My lips form a little O and whisper breathy . . .

ᗩᗯOOOooo

. . . not pretending to dog. The howl comes from the place of howls dogs share with everything. Every emotion I taste; drunk from wells all have shared—Peyote howls.

Chant, rattle, & drum—someone is crying. Peyote, crying.



Some time later, when I found some ground, I went outside to loose goose and drain weasel. The stars were the same stars that have star’d above a comprehensive collection of human goings-ons. Vomitmen came out then, with a fresh mess. I watched him, hopping from one foot to the other, whistling every tune, dancing every dance—looking like Jesus, ready to wash some feet.

𝕳𝖔𝖑𝖞 𝕾𝖈𝖍𝖓𝖎𝖙𝖟𝖊𝖑 ! ! !


All that takes a second to feel, and all this time to tell. Do you have ░▒▓█ FLOODS █▓▒░ like that? Don’t they make you question time?

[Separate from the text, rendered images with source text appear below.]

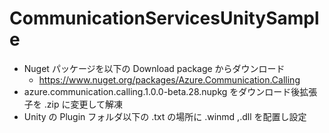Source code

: # CommunicationServicesUnitySample

- Nuget パッケージを以下の Download package からダウンロード
    - https://www.nuget.org/packages/Azure.Communication.Calling
- azure.communication.calling.1.0.0-beta.28.nupkg をダウンロード後拡張子を .zip に変更して解凍
- Unity の Plugin フォルダ以下の .txt の場所に .winmd ,.dll を配置し設定
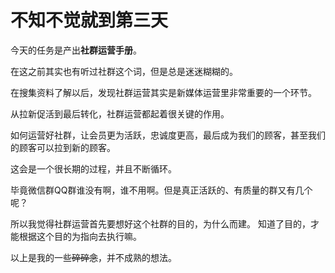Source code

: # 不知不觉就到第三天

今天的任务是产出**社群运营手册**。

在这之前其实也有听过社群这个词，但是总是迷迷糊糊的。

在搜集资料了解以后，发现社群运营其实是新媒体运营里非常重要的一个环节。

从拉新促活到最后转化，社群运营都起着很关键的作用。

如何运营好社群，让会员更为活跃，忠诚度更高，最后成为我们的顾客，甚至我们的顾客可以拉到新的顾客。

这会是一个很长期的过程，并且不断循环。

毕竟微信群QQ群谁没有啊，谁不用啊。但是真正活跃的、有质量的群又有几个呢？

所以我觉得社群运营首先要想好这个社群的目的，为什么而建。
知道了目的，才能根据这个目的为指向去执行嘛。



以上是我的一些~~碎碎念~~，并不成熟的想法。
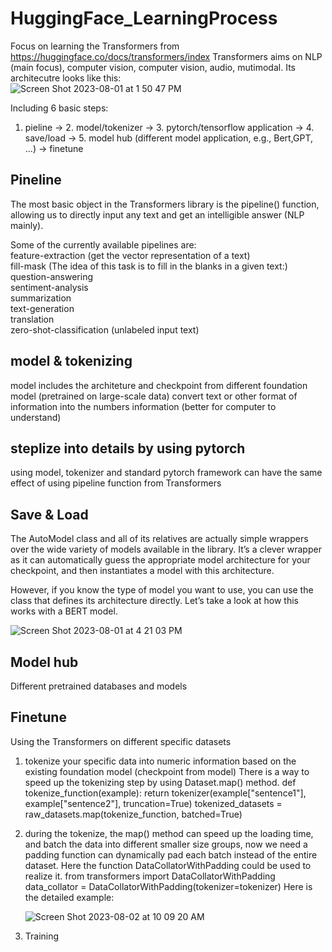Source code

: # HuggingFace_LearningProcess
Focus on learning the Transformers from https://huggingface.co/docs/transformers/index 
Transformers aims on NLP (main focus), computer vision, computer vision, audio, mutimodal. Its architecutre looks like this:  
![Screen Shot 2023-08-01 at 1 50 47 PM](https://github.com/btbbtzhang/HuggingFace_LearningProcess/assets/34163897/fc0f2396-98dd-4b30-9884-f10c7b069bed)


Including 6 basic steps:
1. pieline -> 2. model/tokenizer -> 3. pytorch/tensorflow application -> 4. save/load -> 5. model hub (different model application, e.g., Bert,GPT, ...) -> finetune

## Pineline  
The most basic object in the Transformers library is the pipeline() function, allowing us to directly input any text and get an intelligible answer (NLP mainly).  

Some of the currently available pipelines are:  
feature-extraction (get the vector representation of a text)  
fill-mask (The idea of this task is to fill in the blanks in a given text:)  
question-answering  
sentiment-analysis  
summarization  
text-generation  
translation  
zero-shot-classification (unlabeled input text)  

## model & tokenizing 
model includes the architeture and checkpoint from different foundation model (pretrained on large-scale data)
convert text or other format of information into the numbers information (better for computer to understand)  

## steplize into details by using pytorch
using model, tokenizer and standard pytorch framework can have the same effect of using pipeline function from Transformers  

 
## Save & Load
The AutoModel class and all of its relatives are actually simple wrappers over the wide variety of models available in the library. It’s a clever wrapper as it can automatically guess the appropriate model architecture for your checkpoint, and then instantiates a model with this architecture.  

However, if you know the type of model you want to use, you can use the class that defines its architecture directly. Let’s take a look at how this works with a BERT model.  

![Screen Shot 2023-08-01 at 4 21 03 PM](https://github.com/btbbtzhang/HuggingFace_LearningProcess/assets/34163897/69385e04-bd36-4a8f-82ca-36c393543b2b)  

## Model hub
Different pretrained databases and models  

## Finetune
Using the Transformers on different specific datasets
1. tokenize your specific data into numeric information based on the existing foundation model (checkpoint from model)
   There is a way to speed up the tokenizing step by using Dataset.map() method.
   def tokenize_function(example):
    return tokenizer(example["sentence1"], example["sentence2"], truncation=True)
   tokenized_datasets = raw_datasets.map(tokenize_function, batched=True)
2. during the tokenize, the map() method can speed up the loading time, and batch the data into different smaller size groups, now we need a padding function can dynamically pad each batch instead of the entire dataset. Here the function DataCollatorWithPadding could be used to realize it.
   from transformers import DataCollatorWithPadding
   data_collator = DataCollatorWithPadding(tokenizer=tokenizer)
   Here is the detailed example:

   ![Screen Shot 2023-08-02 at 10 09 20 AM](https://github.com/btbbtzhang/HuggingFace_TransformersTest/assets/34163897/d249d400-bab3-4112-8895-12ab1f6951a0)

3. Training
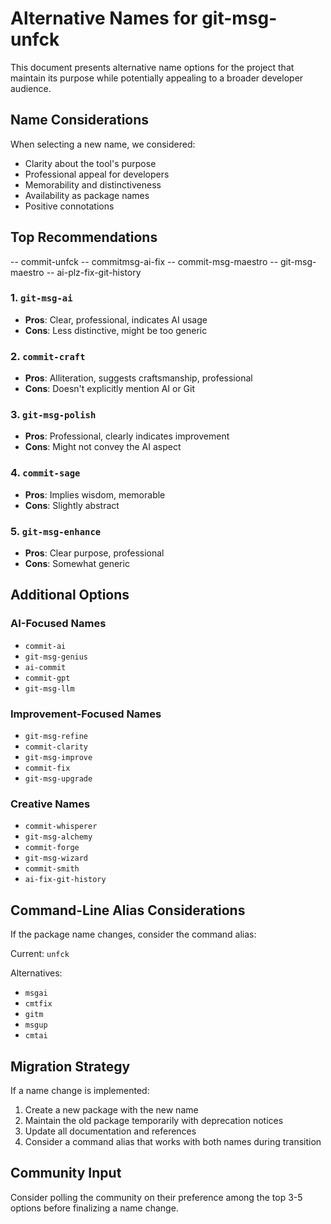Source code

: # Alternative Names for git-msg-unfck

This document presents alternative name options for the project that maintain its purpose while potentially appealing to a broader developer audience.

## Name Considerations

When selecting a new name, we considered:
- Clarity about the tool's purpose
- Professional appeal for developers
- Memorability and distinctiveness
- Availability as package names
- Positive connotations

## Top Recommendations

-- commit-unfck
-- commitmsg-ai-fix
-- commit-msg-maestro
-- git-msg-maestro 
-- ai-plz-fix-git-history

### 1. `git-msg-ai`
- **Pros**: Clear, professional, indicates AI usage
- **Cons**: Less distinctive, might be too generic

### 2. `commit-craft`
- **Pros**: Alliteration, suggests craftsmanship, professional
- **Cons**: Doesn't explicitly mention AI or Git

### 3. `git-msg-polish`
- **Pros**: Professional, clearly indicates improvement
- **Cons**: Might not convey the AI aspect

### 4. `commit-sage`
- **Pros**: Implies wisdom, memorable
- **Cons**: Slightly abstract

### 5. `git-msg-enhance`
- **Pros**: Clear purpose, professional
- **Cons**: Somewhat generic

## Additional Options

### AI-Focused Names
- `commit-ai`
- `git-msg-genius`
- `ai-commit`
- `commit-gpt`
- `git-msg-llm`

### Improvement-Focused Names
- `git-msg-refine`
- `commit-clarity`
- `git-msg-improve`
- `commit-fix`
- `git-msg-upgrade`

### Creative Names
- `commit-whisperer`
- `git-msg-alchemy`
- `commit-forge`
- `git-msg-wizard`
- `commit-smith`
- `ai-fix-git-history`
  
## Command-Line Alias Considerations

If the package name changes, consider the command alias:

Current: `unfck`

Alternatives:
- `msgai`
- `cmtfix`
- `gitm`
- `msgup`
- `cmtai`

## Migration Strategy

If a name change is implemented:
1. Create a new package with the new name
2. Maintain the old package temporarily with deprecation notices
3. Update all documentation and references
4. Consider a command alias that works with both names during transition

## Community Input

Consider polling the community on their preference among the top 3-5 options before finalizing a name change.
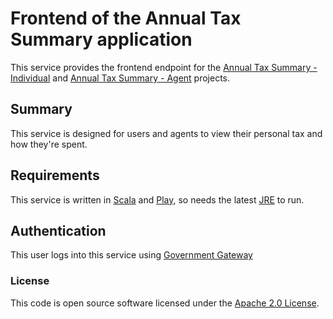 
Frontend of the Annual Tax Summary application
======================================================================

This service provides the frontend endpoint for the [Annual Tax Summary - Individual](https://github.com/hmrc/tax-summaries) and [Annual Tax Summary - Agent](https://github.com/hmrc/tax-summaries-agent) projects.

Summary
---------------

This service is designed for users and agents to view their personal tax and how they're spent.


Requirements
---------------

This service is written in [Scala] and [Play], so needs the latest [JRE] to run.


Authentication
------------

This user logs into this service using [Government Gateway]


### License

This code is open source software licensed under the [Apache 2.0 License]("http://www.apache.org/licenses/LICENSE-2.0.html").


[Scala]: http://www.scala-lang.org/
[Play]: http://playframework.com/
[JRE]: http://www.oracle.com/technetwork/java/javase/overview/index.html
[Government Gateway]: http://www.gateway.gov.uk/
    
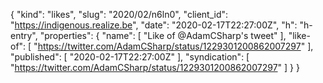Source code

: {
  "kind": "likes",
  "slug": "2020/02/n6ln0",
  "client_id": "https://indigenous.realize.be",
  "date": "2020-02-17T22:27:00Z",
  "h": "h-entry",
  "properties": {
    "name": [
      "Like of @AdamCSharp's tweet"
    ],
    "like-of": [
      "https://twitter.com/AdamCSharp/status/1229301200862007297"
    ],
    "published": [
      "2020-02-17T22:27:00Z"
    ],
    "syndication": [
      "https://twitter.com/AdamCSharp/status/1229301200862007297"
    ]
  }
}
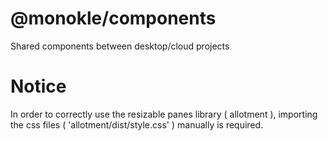 # @monokle/components

Shared components between desktop/cloud projects

# Notice

In order to correctly use the resizable panes library ( allotment ), importing the css files ( 
'allotment/dist/style.css' ) manually is required.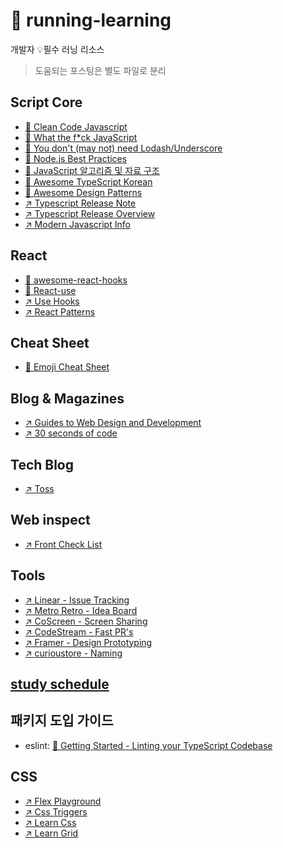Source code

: # 🏃 running-learning

개발자 💡필수 러닝 리소스

> 도움되는 포스팅은 별도 파일로 분리

## Script Core

- [📄	Clean Code Javascript](https://github.com/qkraudghgh/clean-code-javascript-ko/blob/master/README.md)
- [📄	What the f*ck JavaScript](https://github.com/denysdovhan/wtfjs/blob/master/README.md)
- [📄 You don't (may not) need Lodash/Underscore](https://github.com/you-dont-need/You-Dont-Need-Lodash-Underscore/blob/master/README.md)
- [📄 Node.js Best Practices](https://github.com/goldbergyoni/nodebestpractices/blob/master/README.md)
- [📄 JavaScript 알고리즘 및 자료 구조](https://github.com/trekhleb/javascript-algorithms/blob/master/README.ko-KR.md)
- [📄 Awesome TypeScript Korean](https://github.com/typescript-kr/awesome-typescript-korean)
- [📄 Awesome Design Patterns](https://github.com/DovAmir/awesome-design-patterns)
- [↗️ Typescript Release Note](https://devblogs.microsoft.com/typescript/)
- [↗️ Typescript Release Overview](https://www.typescriptlang.org/docs/handbook/release-notes/overview.html)
- [↗️ Modern Javascript Info](https://ko.javascript.info/)

## React
- [📄 awesome-react-hooks](https://github.com/rehooks/awesome-react-hooks/blob/master/README.md)
- [📄 React-use](https://github.com/streamich/react-use)
- [↗️ Use Hooks](https://usehooks.com/)
- [↗️ React Patterns](https://reactpatterns.com/)

## Cheat Sheet
- [📄 Emoji Cheat Sheet](https://github.com/ikatyang/emoji-cheat-sheet/blob/master/README.md)

## Blog & Magazines
- [↗️ Guides to Web Design and Development](https://www.smashingmagazine.com/guides/)
- [↗️ 30 seconds of code](https://www.30secondsofcode.org/)

## Tech Blog
- [↗️ Toss](https://toss.tech/)

## Web inspect
- [↗️ Front Check List](https://frontendchecklist.io/)

## Tools
- [↗️ Linear - Issue Tracking](https://linear.app/)
- [↗️ Metro Retro - Idea Board](https://metroretro.io/)
- [↗️ CoScreen - Screen Sharing](https://metroretro.io/)
- [↗️ CodeStream - Fast PR's](https://www.codestream.com/)
- [↗️ Framer - Design Prototyping](https://www.framer.com/)
- [↗️ curioustore - Naming](https://www.curioustore.com/)

## [study schedule](https://github.com/develuv/study/blob/main/README.md)

## 패키지 도입 가이드
- eslint: [📄 Getting Started - Linting your TypeScript Codebase
](https://github.com/typescript-eslint/typescript-eslint/blob/master/docs/getting-started/linting/README.md)

## CSS
- [↗️ Flex Playground](https://codepen.io/enxaneta/full/adLPwv)
- [↗️ Css Triggers](https://csstriggers.com/)
- [↗️ Learn Css](https://web.dev/learn/css/)
- [↗️ Learn Grid](https://www.euismod.dev/)
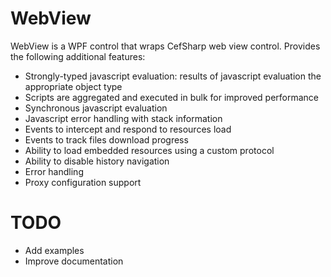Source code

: # WebView

WebView is a WPF control that wraps CefSharp web view control. Provides the following additional features:
- Strongly-typed javascript evaluation: results of javascript evaluation the appropriate object type
- Scripts are aggregated and executed in bulk for improved performance
- Synchronous javascript evaluation
- Javascript error handling with stack information
- Events to intercept and respond to resources load
- Events to track files download progress
- Ability to load embedded resources using a custom protocol
- Ability to disable history navigation
- Error handling
- Proxy configuration support

# TODO
- Add examples
- Improve documentation
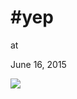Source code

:# #yep











at

June 16, 2015















![](Screenshot%2Bfrom%2B2015-06-15%2B07%253A59%253A06.png)
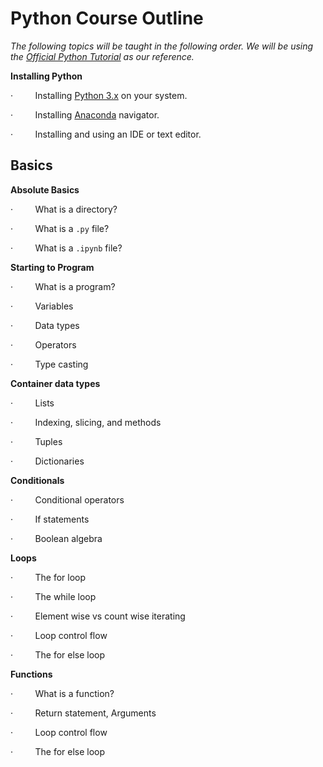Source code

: # Python Course Outline 

_The following topics will be taught in the following order._
*We will be using the [Official Python Tutorial](https://docs.python.org/3/tutorial/index.html) as our reference.*

**Installing Python**

·         Installing [Python 3.x](https://www.python.org/downloads/release/python-3107/) on your system.

·         Installing [Anaconda](https://www.anaconda.com) navigator.

·         Installing and using an IDE or text editor.

## Basics

**Absolute Basics**

·         What is a directory?

·         What is a `.py` file?

·         What is a `.ipynb` file?

**Starting to Program**

·         What is a program?

·         Variables

·         Data types

·         Operators 

·         Type casting

**Container data types**

·         Lists 

·         Indexing, slicing, and methods

·         Tuples

·         Dictionaries

**Conditionals**

·         Conditional operators

·         If statements

·         Boolean algebra

**Loops**

·         The for loop

·         The while loop

·         Element wise vs count wise iterating 

·         Loop control flow 

·         The for else loop 

**Functions**

·         What is a function?

·         Return statement, Arguments

·         Loop control flow 

·         The for else loop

Leavenworth is looking like day drunk Disneyland. A REAL good time, in a kitschy way I bet. I walk on, past temporary walls hiding airport construction. They’re vinyl wrapped with 𝘾𝙊𝙈𝙄𝙉𝙂 𝙎𝙊𝙊𝙉! digital mock-ups of a Whiskey Bar. The faces that smile at me are eerily fake. They remind me of the persistent threat to my live-on willpower, that everything is fake—art, love, passion, connection—so many flakes of glitter tossed into my void.



But that feeling too is REAL, among the realest I think. A doubt shared with all who have ever held a ear to the Earth. A howl comes from somewhere, I can only catch it out the corner of my eye.

“I leave Sisyphus at the foot of the mountain. One always finds one's burden again. But Sisyphus teaches the higher fidelity that negates the gods and raises rocks. He too concludes that all is well. This universe henceforth without a master seems to him neither sterile nor futile. Each atom of that stone, each mineral flake of that night-filled mountain, in itself, forms a world. The struggle itself toward the heights is enough to fill a man's heart. One must imagine Sisyphus happy.”